Names and Histories

The most obvious and gaping absence that will never be filled is the identities of the Palmarinos who lived and died in the forest, mere miles away from the Dutch and the Portuguese, but under their own agency. That so little has survived of this community makes it especially easy for a discipline like art history to ignore their existence and relegate them to a footnote of irrelevance in tellings of colonial art. In this imaginary, I ask, what would happen if we invented a name, a story, to put to the faces that we see in the art of the Dutch? What would happen if we imagined their faces for ourselves, completely separate from any contemporaneous artistic production? What does it do to allow a fugitive woman to re-enter the art historical record by giving her a space that she did not have? Do we dishonor history or do we instead open up a path of resistance within a tradition that is dominated by oppression and racism?

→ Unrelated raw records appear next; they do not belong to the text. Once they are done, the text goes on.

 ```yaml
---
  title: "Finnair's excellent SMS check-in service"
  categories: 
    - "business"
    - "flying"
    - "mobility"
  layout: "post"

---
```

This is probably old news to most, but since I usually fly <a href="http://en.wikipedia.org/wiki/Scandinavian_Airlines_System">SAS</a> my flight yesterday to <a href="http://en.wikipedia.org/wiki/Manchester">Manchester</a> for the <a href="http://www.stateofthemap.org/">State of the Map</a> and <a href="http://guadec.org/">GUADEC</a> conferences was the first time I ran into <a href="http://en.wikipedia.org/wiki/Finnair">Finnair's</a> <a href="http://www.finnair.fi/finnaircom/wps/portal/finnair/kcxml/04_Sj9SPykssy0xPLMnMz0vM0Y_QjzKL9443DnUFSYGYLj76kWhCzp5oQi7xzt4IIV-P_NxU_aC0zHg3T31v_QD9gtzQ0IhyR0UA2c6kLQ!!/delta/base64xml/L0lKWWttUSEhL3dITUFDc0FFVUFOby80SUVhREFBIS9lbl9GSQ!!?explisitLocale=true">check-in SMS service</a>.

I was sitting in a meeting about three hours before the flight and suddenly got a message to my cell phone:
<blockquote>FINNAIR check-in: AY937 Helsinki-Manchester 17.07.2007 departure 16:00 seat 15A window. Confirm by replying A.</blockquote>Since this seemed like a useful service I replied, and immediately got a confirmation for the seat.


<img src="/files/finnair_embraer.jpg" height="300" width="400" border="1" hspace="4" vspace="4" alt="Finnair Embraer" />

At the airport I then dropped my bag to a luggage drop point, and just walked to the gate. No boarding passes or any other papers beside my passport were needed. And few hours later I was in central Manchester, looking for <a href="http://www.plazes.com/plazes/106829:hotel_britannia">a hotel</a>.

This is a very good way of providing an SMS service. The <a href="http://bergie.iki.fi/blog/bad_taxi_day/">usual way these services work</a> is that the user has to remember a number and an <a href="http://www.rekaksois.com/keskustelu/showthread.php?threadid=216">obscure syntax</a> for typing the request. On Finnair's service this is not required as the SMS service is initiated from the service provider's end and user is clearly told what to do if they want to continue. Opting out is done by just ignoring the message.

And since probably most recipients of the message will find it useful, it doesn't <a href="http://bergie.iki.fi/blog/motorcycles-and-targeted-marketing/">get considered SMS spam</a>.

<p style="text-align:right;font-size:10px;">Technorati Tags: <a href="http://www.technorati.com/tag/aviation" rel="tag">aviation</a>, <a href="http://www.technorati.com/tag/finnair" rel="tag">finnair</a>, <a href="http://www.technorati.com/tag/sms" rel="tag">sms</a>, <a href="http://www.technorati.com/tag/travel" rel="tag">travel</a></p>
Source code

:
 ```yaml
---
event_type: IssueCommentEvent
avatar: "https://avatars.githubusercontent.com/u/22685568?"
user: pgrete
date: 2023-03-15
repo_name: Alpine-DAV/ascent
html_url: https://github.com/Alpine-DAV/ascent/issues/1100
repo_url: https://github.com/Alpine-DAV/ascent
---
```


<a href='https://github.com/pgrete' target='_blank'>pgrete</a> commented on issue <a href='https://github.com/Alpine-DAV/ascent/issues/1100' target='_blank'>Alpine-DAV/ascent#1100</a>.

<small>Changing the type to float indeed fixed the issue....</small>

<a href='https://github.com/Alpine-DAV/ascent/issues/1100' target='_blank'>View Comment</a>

Do we allow for the possibility of Black and Brazilian and indigenous people to see themselves in a century that is committed to casting them as an unwanted and inhuman other and to reclaim a history through the imaginative creation of an alternative archive? If we imagined names and lives and loves for the Palmarinos, how would our orientation to them change? If we had these stories that never even made it into scholarship and only stayed in the realms of our imagination, what would happen to our research and our scholarship and our writing on Palmares or on early modern Brazil or on colonial art in general? The imaginary can often do what the real cannot.